But she was reserved for a very different fate.
The outburst of republicanism had been in fact the
last flicker of an expiring cause. The liberal
tide, which had been flowing steadily ever since the
Reform Bill, reached its height with Mr.
Gladstone’s
first administration; and towards the end of that
administration the inevitable ebb began. The
reaction, when it came, was sudden and complete.
The General Election of 1874 changed the whole face
of politics. Mr. Gladstone and the Liberals were
routed; and the Tory party, for the first time for
over forty years, attained an unquestioned supremacy
in England. It was obvious that their surprising
triumph was pre-eminently due to the skill and vigour
of Disraeli. He returned to office, no longer
the dubious commander of an insufficient host, but
with drums beating and flags flying, a conquering
hero. And as a conquering hero Victoria welcomed
her new Prime Minister.
Then there followed six years of excitement, of enchantment,
of felicity, of glory, of romance. The amazing
being, who now at last, at the age of seventy, after
a lifetime of extraordinary struggles, had turned
into reality the absurdest of his boyhood’s dreams,
knew well enough how to make his own, with absolute
completeness, the heart of the Sovereign Lady whose
servant, and whose master, he had so miraculously
become. In women’s hearts he had always
read as in an open book. His whole career had
turned upon those curious entities; and the more curious
they were, the more intimately at home with them he
seemed to be. But Lady Beaconsfield, with her
cracked idolatry, and Mrs. Brydges-Williams, with
her clogs, her corpulence, and her legacy, were gone:
an even more remarkable phenomenon stood in their place.

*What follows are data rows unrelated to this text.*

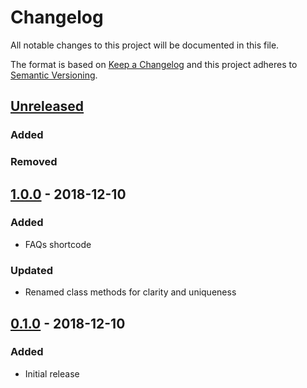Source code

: # Changelog
All notable changes to this project will be documented in this file.

The format is based on [Keep a Changelog](http://keepachangelog.com/en/1.0.0/)
and this project adheres to [Semantic Versioning](http://semver.org/spec/v2.0.0.html).

## [Unreleased]
### Added

### Removed

## [1.0.0] - 2018-12-10
### Added
- FAQs shortcode

### Updated
- Renamed class methods for clarity and uniqueness

## [0.1.0] - 2018-12-10
### Added
- Initial release


[Unreleased]: https://github.com/monkishtypist/wpcpt-faqs/compare/v0.1.0...HEAD
[1.0.0]: https://github.com/monkishtypist/wpcpt-faqs/releases/tag/v1.0.0
[0.1.0]: https://github.com/monkishtypist/wpcpt-faqs/releases/tag/v0.1.0
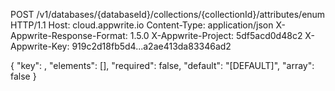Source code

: POST /v1/databases/{databaseId}/collections/{collectionId}/attributes/enum HTTP/1.1
Host: cloud.appwrite.io
Content-Type: application/json
X-Appwrite-Response-Format: 1.5.0
X-Appwrite-Project: 5df5acd0d48c2
X-Appwrite-Key: 919c2d18fb5d4...a2ae413da83346ad2

{
  "key": ,
  "elements": [],
  "required": false,
  "default": "[DEFAULT]",
  "array": false
}

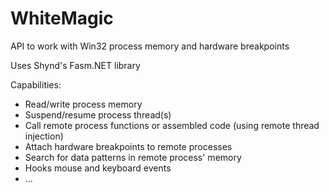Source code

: WhiteMagic
=========

API to work with Win32 process memory and hardware breakpoints

Uses Shynd's Fasm.NET library


Capabilities:
* Read/write process memory 
* Suspend/resume process thread(s)
* Call remote process functions or assembled code (using remote thread injection)
* Attach hardware breakpoints to remote processes
* Search for data patterns in remote process' memory
* Hooks mouse and keyboard events
* ...
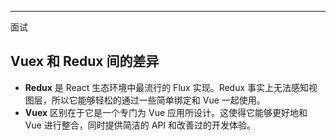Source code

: ---
面试

## Vuex 和 Redux 间的差异
* **Redux** 是 React 生态环境中最流行的 Flux 实现。Redux 事实上无法感知视图层，所以它能够轻松的通过一些简单绑定和 Vue 一起使用。
* **Vuex** 区别在于它是一个专门为 Vue 应用所设计。这使得它能够更好地和 Vue 进行整合，同时提供简洁的 API 和改善过的开发体验。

He surveyed what was before him with the eye of a
past-master; and he was not for a moment at a loss.
He realised everything—the interacting
complexities of circumstance and character, the pride
of place mingled so inextricably with personal arrogance,
the superabundant emotionalism, the ingenuousness
of outlook, the solid, the laborious respectability,
shot through so incongruously by temperamental cravings
for the coloured and the strange, the singular intellectual
limitations, and the mysteriously essential female
elements impregnating every particle of the whole.
A smile hovered over his impassive features, and he
dubbed Victoria “the Faery.” The name
delighted him, for, with that epigrammatic ambiguity
so dear to his heart, it precisely expressed his vision
of the Queen. The Spenserian allusion was very
pleasant—the elegant evocations of Gloriana;
but there was more in it than that: there was
the suggestion of a diminutive creature, endowed with
magical—and mythical—properties,
and a portentousness almost ridiculously out of keeping
with the rest of her make-up. The Faery, he determined,
should henceforward wave her wand for him alone.